_WHAT YOU NEED TO DO_
From the data below, set down exactly the lines between the one holding "虾米东东| + 1|好评加鹅|" and the one holding "### Simple Suggestions (List)", inclusive, and no others.

_RECORDS PROVIDED_

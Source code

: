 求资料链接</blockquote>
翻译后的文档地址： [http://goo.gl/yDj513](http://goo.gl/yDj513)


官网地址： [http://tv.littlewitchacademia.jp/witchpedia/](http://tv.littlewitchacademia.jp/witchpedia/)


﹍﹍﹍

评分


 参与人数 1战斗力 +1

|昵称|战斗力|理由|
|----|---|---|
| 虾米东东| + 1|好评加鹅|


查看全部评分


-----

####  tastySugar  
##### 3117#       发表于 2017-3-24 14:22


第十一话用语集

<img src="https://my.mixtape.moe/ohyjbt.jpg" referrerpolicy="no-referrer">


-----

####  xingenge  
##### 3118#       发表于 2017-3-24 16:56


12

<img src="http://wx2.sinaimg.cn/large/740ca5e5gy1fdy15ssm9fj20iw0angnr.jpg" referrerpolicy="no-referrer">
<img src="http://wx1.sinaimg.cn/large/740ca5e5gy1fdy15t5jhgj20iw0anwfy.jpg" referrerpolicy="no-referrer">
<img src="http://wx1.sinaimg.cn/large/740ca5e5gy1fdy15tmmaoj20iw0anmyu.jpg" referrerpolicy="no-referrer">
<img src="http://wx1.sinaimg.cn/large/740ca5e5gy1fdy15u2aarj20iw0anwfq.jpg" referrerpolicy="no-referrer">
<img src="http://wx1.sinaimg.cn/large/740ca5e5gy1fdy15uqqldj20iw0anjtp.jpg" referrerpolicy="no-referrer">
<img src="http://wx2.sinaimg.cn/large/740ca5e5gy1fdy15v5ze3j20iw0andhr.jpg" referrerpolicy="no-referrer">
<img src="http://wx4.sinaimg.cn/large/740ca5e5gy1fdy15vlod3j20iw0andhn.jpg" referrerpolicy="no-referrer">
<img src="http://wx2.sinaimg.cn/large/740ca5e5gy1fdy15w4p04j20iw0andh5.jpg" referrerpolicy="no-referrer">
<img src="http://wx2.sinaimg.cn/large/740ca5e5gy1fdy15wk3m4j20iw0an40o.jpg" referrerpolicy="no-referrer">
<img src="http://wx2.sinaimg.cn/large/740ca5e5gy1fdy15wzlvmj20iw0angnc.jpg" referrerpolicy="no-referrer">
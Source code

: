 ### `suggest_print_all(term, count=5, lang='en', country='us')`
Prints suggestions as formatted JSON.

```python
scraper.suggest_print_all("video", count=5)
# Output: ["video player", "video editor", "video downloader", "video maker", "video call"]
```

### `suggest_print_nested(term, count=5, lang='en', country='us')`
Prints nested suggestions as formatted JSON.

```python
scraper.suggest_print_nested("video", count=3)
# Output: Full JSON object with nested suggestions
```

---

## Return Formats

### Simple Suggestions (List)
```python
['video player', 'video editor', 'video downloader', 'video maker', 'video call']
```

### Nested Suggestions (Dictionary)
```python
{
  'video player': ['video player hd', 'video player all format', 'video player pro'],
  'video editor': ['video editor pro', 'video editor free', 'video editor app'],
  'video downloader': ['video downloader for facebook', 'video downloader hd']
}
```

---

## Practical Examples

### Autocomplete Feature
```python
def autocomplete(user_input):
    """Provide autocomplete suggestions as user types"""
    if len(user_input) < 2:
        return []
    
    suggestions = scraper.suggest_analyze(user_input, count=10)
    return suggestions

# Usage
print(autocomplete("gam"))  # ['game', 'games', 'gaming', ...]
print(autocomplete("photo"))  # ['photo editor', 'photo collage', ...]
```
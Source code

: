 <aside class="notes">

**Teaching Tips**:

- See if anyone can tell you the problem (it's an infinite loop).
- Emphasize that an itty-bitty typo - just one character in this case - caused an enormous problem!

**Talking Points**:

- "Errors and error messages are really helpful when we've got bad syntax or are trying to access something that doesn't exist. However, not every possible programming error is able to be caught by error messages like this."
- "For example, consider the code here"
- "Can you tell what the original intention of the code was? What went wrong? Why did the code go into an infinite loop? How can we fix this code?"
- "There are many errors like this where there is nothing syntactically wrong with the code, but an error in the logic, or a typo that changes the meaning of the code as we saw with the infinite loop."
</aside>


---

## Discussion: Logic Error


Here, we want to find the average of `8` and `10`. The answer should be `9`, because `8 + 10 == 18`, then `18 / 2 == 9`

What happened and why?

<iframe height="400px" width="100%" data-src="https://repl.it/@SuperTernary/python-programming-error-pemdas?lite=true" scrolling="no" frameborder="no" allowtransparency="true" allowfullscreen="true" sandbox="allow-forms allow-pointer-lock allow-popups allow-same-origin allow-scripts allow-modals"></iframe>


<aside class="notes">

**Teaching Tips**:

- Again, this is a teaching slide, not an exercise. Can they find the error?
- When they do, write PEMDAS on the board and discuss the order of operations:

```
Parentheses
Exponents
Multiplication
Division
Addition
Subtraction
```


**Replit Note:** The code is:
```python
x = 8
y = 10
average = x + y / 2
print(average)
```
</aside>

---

_EXERCISE SOLUTION_
| 虾米东东| + 1|好评加鹅|


查看全部评分


-----

####  tastySugar  
##### 3117#       发表于 2017-3-24 14:22


第十一话用语集

<img src="https://my.mixtape.moe/ohyjbt.jpg" referrerpolicy="no-referrer">


-----

####  xingenge  
##### 3118#       发表于 2017-3-24 16:56


12

<img src="http://wx2.sinaimg.cn/large/740ca5e5gy1fdy15ssm9fj20iw0angnr.jpg" referrerpolicy="no-referrer">
<img src="http://wx1.sinaimg.cn/large/740ca5e5gy1fdy15t5jhgj20iw0anwfy.jpg" referrerpolicy="no-referrer">
<img src="http://wx1.sinaimg.cn/large/740ca5e5gy1fdy15tmmaoj20iw0anmyu.jpg" referrerpolicy="no-referrer">
<img src="http://wx1.sinaimg.cn/large/740ca5e5gy1fdy15u2aarj20iw0anwfq.jpg" referrerpolicy="no-referrer">
<img src="http://wx1.sinaimg.cn/large/740ca5e5gy1fdy15uqqldj20iw0anjtp.jpg" referrerpolicy="no-referrer">
<img src="http://wx2.sinaimg.cn/large/740ca5e5gy1fdy15v5ze3j20iw0andhr.jpg" referrerpolicy="no-referrer">
<img src="http://wx4.sinaimg.cn/large/740ca5e5gy1fdy15vlod3j20iw0andhn.jpg" referrerpolicy="no-referrer">
<img src="http://wx2.sinaimg.cn/large/740ca5e5gy1fdy15w4p04j20iw0andh5.jpg" referrerpolicy="no-referrer">
<img src="http://wx2.sinaimg.cn/large/740ca5e5gy1fdy15wk3m4j20iw0an40o.jpg" referrerpolicy="no-referrer">
<img src="http://wx2.sinaimg.cn/large/740ca5e5gy1fdy15wzlvmj20iw0angnc.jpg" referrerpolicy="no-referrer">
Source code

: ### `suggest_print_all(term, count=5, lang='en', country='us')`
Prints suggestions as formatted JSON.

```python
scraper.suggest_print_all("video", count=5)
# Output: ["video player", "video editor", "video downloader", "video maker", "video call"]
```

### `suggest_print_nested(term, count=5, lang='en', country='us')`
Prints nested suggestions as formatted JSON.

```python
scraper.suggest_print_nested("video", count=3)
# Output: Full JSON object with nested suggestions
```

---

## Return Formats

### Simple Suggestions (List)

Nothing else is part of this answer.